Akcja powieści dzieje się w faszystowskich Niemczech w Molching pod Monachium w czasie II wojny światowej. Naszą główną bohaterkę Liesel Memimnger poznajemy gdy ma 10 lat i zostaje przygarnięta przez Hansa i Rosę Hubermannów. Jej przybrana matka na pierwszy rzut oka jest osobą zimną i gburowatą, natomiast ojciec jest pierwszą osobą w nowym miejscu z którą Liesel od razu się zaprzyjaźnia. Rozumieją się i mogą na sobie polegać. Wkrótce dziewczynka poznaje swojego rówieśnika Rudiego. To on staje się kumplem na dobre i na złe. Razem przeżywają wiele dramatycznych sytuacji. Nasza Liesel jest tytułową złodziejką książek. Uwielbia czytać i uwielbia książki, dlatego razem z Rudim postanawia, że będzie kradła książki. W tym samym czasie w piwnicy swojego nowego domu cała rodzina ukrywa Maksa Vandenburga, Żyda.
Na tle przemarszów przez miasto Żydów do obozu koncentracyjnego, holokaustu, nazizmu, faszystowskiej propagandy poznajemy historie kilku przyjaźni. To wzruszająca opowieść o przyjaźni, o oddaniu i uczciwości w tych tragicznych czasach, opowiadana przez Pana Śmierć. Bardzo, bardzo mi się podobało.

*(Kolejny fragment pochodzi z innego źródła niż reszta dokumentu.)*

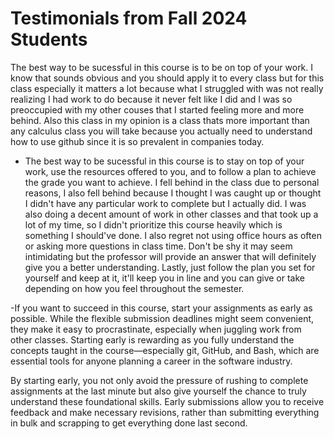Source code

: # Testimonials from Fall 2024 Students

The best way to be sucessful in this course is to be on top of your work. I know that sounds obvious and you should apply it to every class but for this class especially it matters a lot because what I struggled with was not really realizing I had work to do because it never felt like I did and I was so preoccupied with my other couses that I started feeling more and more behind. 
Also this class in my opinion is a class thats more important than any calculus class you will take because you actually need to understand how to use github since it is so prevalent in companies today. 

- The best way to be sucessful in this course is to stay on top of your work, use the resources offered to you, and to follow a plan to achieve the grade you want to achieve. I fell behind in the class due to personal reasons, I also fell behind because I thought I was caught up or thought I didn't have any particular work to complete but I actually did. I was also doing a decent amount of work in other classes and that took up a lot of my time, so I didn't prioritize this course heavily which is something I should've done. I also regret not using office hours as often or asking more questions in class time. Don't be shy it may seem intimidating but the professor will provide an answer that will definitely give you a better understanding. Lastly, just follow the plan you set for yourself and keep at it, it'll keep you in line and you can give or take depending on how you feel throughout the semester.


-If you want to succeed in this course, start your assignments as early as possible. While the flexible submission deadlines might seem convenient, they make it easy to procrastinate, especially when juggling work from other classes. Starting early is rewarding as you fully understand the concepts taught in the course—especially git, GitHub, and Bash, which are essential tools for anyone planning a career in the software industry.

By starting early, you not only avoid the pressure of rushing to complete assignments at the last minute but also give yourself the chance to truly understand these foundational skills.  Early submissions allow you to receive feedback and make necessary revisions, rather than submitting everything in bulk and scrapping to get everything done last second.

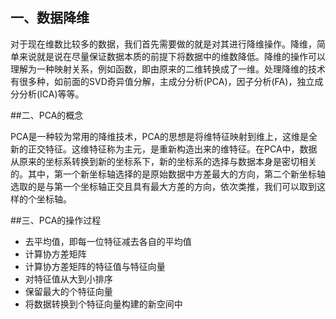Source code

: ## 一、数据降维

 对于现在维数比较多的数据，我们首先需要做的就是对其进行降维操作。降维，简单来说就是说在尽量保证数据本质的前提下将数据中的维数降低。降维的操作可以理解为一种映射关系，例如函数，即由原来的二维转换成了一维。处理降维的技术有很多种，如前面的SVD奇异值分解，主成分分析(PCA)，因子分析(FA)，独立成分分析(ICA)等等。

##二、PCA的概念

PCA是一种较为常用的降维技术，PCA的思想是将维特征映射到维上，这维是全新的正交特征。这维特征称为主元，是重新构造出来的维特征。在PCA中，数据从原来的坐标系转换到新的坐标系下，新的坐标系的选择与数据本身是密切相关的。其中，第一个新坐标轴选择的是原始数据中方差最大的方向，第二个新坐标轴选取的是与第一个坐标轴正交且具有最大方差的方向，依次类推，我们可以取到这样的个坐标轴。

##三、PCA的操作过程

 -  去平均值，即每一位特征减去各自的平均值
 - 计算协方差矩阵
 -  计算协方差矩阵的特征值与特征向量
 -  对特征值从大到小排序
 -  保留最大的个特征向量
 -  将数据转换到个特征向量构建的新空间中
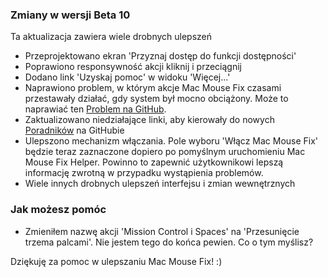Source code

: ### Zmiany w wersji Beta 10

Ta aktualizacja zawiera wiele drobnych ulepszeń

- Przeprojektowano ekran 'Przyznaj dostęp do funkcji dostępności'
- Poprawiono responsywność akcji kliknij i przeciągnij
- Dodano link 'Uzyskaj pomoc' w widoku 'Więcej...'
- Naprawiono problem, w którym akcje Mac Mouse Fix czasami przestawały działać, gdy system był mocno obciążony. Może to naprawiać ten [Problem na GitHub](https://github.com/noah-nuebling/mac-mouse-fix/issues/111).
- Zaktualizowano niedziałające linki, aby kierowały do nowych [Poradników](https://github.com/noah-nuebling/mac-mouse-fix/discussions/categories/guides) na GitHubie
- Ulepszono mechanizm włączania. Pole wyboru 'Włącz Mac Mouse Fix' będzie teraz zaznaczone dopiero po pomyślnym uruchomieniu Mac Mouse Fix Helper. Powinno to zapewnić użytkownikowi lepszą informację zwrotną w przypadku wystąpienia problemów.
- Wiele innych drobnych ulepszeń interfejsu i zmian wewnętrznych

### Jak możesz pomóc
- Zmieniłem nazwę akcji 'Mission Control i Spaces' na 'Przesunięcie trzema palcami'. Nie jestem tego do końca pewien. Co o tym myślisz?

Dziękuję za pomoc w ulepszaniu Mac Mouse Fix! :)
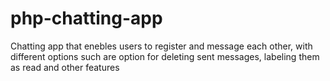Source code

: # php-chatting-app
Chatting app that enebles users to register and message each other, with different options such are option for deleting sent messages, labeling them as read and other features
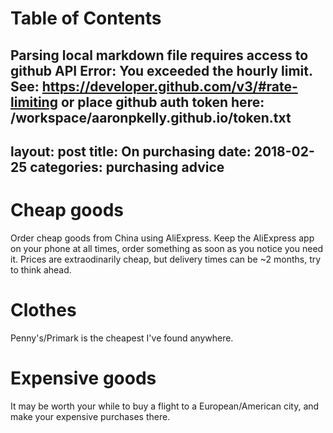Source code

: 
Table of Contents
=================

Parsing local markdown file requires access to github API
Error: You exceeded the hourly limit. See: https://developer.github.com/v3/#rate-limiting
or place github auth token here: /workspace/aaronpkelly.github.io/token.txt
---
layout: post
title: On purchasing
date:   2018-02-25 
categories: purchasing advice
---

# Cheap goods
Order cheap goods from China using AliExpress.
Keep the AliExpress app on your phone at all times, order something as soon as you notice
you need it.
Prices are extraodinarily cheap, but delivery times can be ~2 months, try to think ahead. 

# Clothes
Penny's/Primark is the cheapest I've found anywhere.

# Expensive goods
It may be worth your while to buy a flight to a European/American city, and make your
expensive purchases there.
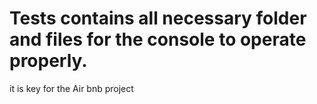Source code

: # Tests contains all necessary folder and files for the console to operate properly. 
it is key for the Air bnb project
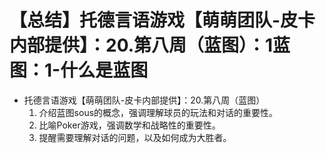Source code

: # 【总结】托德言语游戏【萌萌团队-皮卡内部提供】：20.第八周（蓝图）：1蓝图：1-什么是蓝图

-   托德言语游戏【萌萌团队-皮卡内部提供】：20.第八周（蓝图）
    1.  介绍蓝图sous的概念，强调理解球员的玩法和对话的重要性。
    2.  比喻Poker游戏，强调数学和战略性的重要性。
    3.  提醒需要理解对话的问题，以及如何成为大胜者。
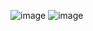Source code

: ![image](https://github.com/En1gma27/SimpleMusicPlayer/assets/Screenshot (438))
![image](https://github.com/En1gma27/SimpleMusicPlayer/assets/Screenshot (439))

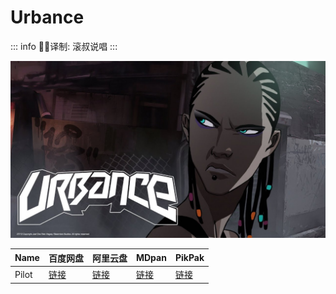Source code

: # Urbance

::: info
✍🏻译制: 滚叔说唱
:::

![maxresdefault (6).jpg](maxresdefault_(6).jpg)

| Name | 百度网盘 | 阿里云盘 | MDpan | PikPak |
| --- | --- | --- | --- | --- |
| Pilot |[链接](https://pan.baidu.com/s/1P4qJgqmZezWv5QtLrsZcEg?pwd=ggev) |[链接](https://www.aliyundrive.com/s/Gy8fv1Tng2c) |[链接](https://pan.mdsub.top/Urbance) |[链接](https://mypikpak.com/s/VNmWZgmtgPJzgm6qRF58IHn8o1) |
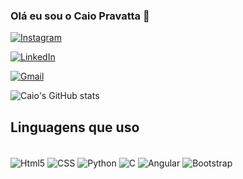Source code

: ### Olá eu sou o Caio Pravatta 🤙

[![Instagram](https://img.shields.io/badge/Instagram-E4405F?style=for-the-badge&logo=instagram&logoColor=white)](https://www.instagram.com/caio__p/)

[![LinkedIn](https://img.shields.io/badge/LinkedIn-0077B5?style=for-the-badge&logo=linkedin&logoColor=white)](https://www.linkedin.com/in/caiopravatta/)

[![Gmail](https://img.shields.io/badge/Gmail-D14836?style=for-the-badge&logo=gmail&logoColor=white)](caiopravatta@gmail.com)

![Caio's GitHub stats](https://github-readme-stats.vercel.app/api?username=CaioPMarcondes&show_icons=true&theme=tokyonight)

## Linguagens que uso
<div style="display: inline_block"><br/>
<img align="center" alt="Html5" src="https://img.shields.io/badge/HTML5-E34F26?style=for-the-badge&logo=html5&logoColor=white" />
<img align="center" alt="CSS" src="https://img.shields.io/badge/CSS3-1572B6?style=for-the-badge&logo=css3&logoColor=white" />
  <img align="center" alt="Python" src="https://img.shields.io/badge/Python-14354C?style=for-the-badge&logo=python&logoColor=white" />
  <img align="center" alt="C" src="https://img.shields.io/badge/C-00599C?style=for-the-badge&logo=c&logoColor=white" />
  <img align="center" alt="Angular" src="https://img.shields.io/badge/Angular-DD0031?style=for-the-badge&logo=angular&logoColor=white" />
  <img align="center" alt="Bootstrap" src="https://img.shields.io/badge/Bootstrap-563D7C?style=for-the-badge&logo=bootstrap&logoColor=white" />
  
</div>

poniedziałek, 1 sierpnia 2011

Coś pożyczonego – Emily Giffin


Mamy troje bohaterów. Trzydziestolatkowie w wielkim mieście. Rachel, jej przyjaciółka od najmłodszych lat Darcy i narzeczony Darcy – Dex. Przyjaźń Rachel i Darcy od zawsze wyglądała tak, że ta druga była ładniejsza, fajniejsza, bardziej popularna i trochę wykorzystywała Rachel. Myślę, że każdy z nas miał do czynienia z takimi relacjami, jeśli nie osobiście to i tak wie o co chodzi.

I pewnego dnia na hucznej imprezie z okazji trzydziestych urodzin Darcy, jej przyjaciółka Rachel (nasza główna bohaterka) budzi się u boku… Dexa. Nie dość tego – wkrótce zdaje sobie sprawę, że na domiar złego zakochała się w Dexie. Tymczasem Dex i Darcy planują ślub. No i mamy dylematy Rachel: być lojalną wobec przyjaciółki czy iść za głosem serca.

Postaci są tak zbudowane, że czytelnik od pierwszych stron lubi Rachel, natomiast Darcy to ta „której się należało”. Ja na (nie)szczęście jestem odporna na takie sugestie. Cała ta historia mnie niesamowicie denerwowała a to co myślę o głównej bohaterce nie nadaje się do publikacji. Dobrnęłam do końca, tylko po to, żeby przekonać się czy mam rację. Niektórzy piszą, że nic nie jest czarno-białe. Otóż dla mnie w niektórych kwestiach jest.

I jeszcze ten nieszczęsny biedny Dex – niemogący się zdecydować.

Na półce leżą jeszcze dwie książki autorki ale chyba podaruję je sobie.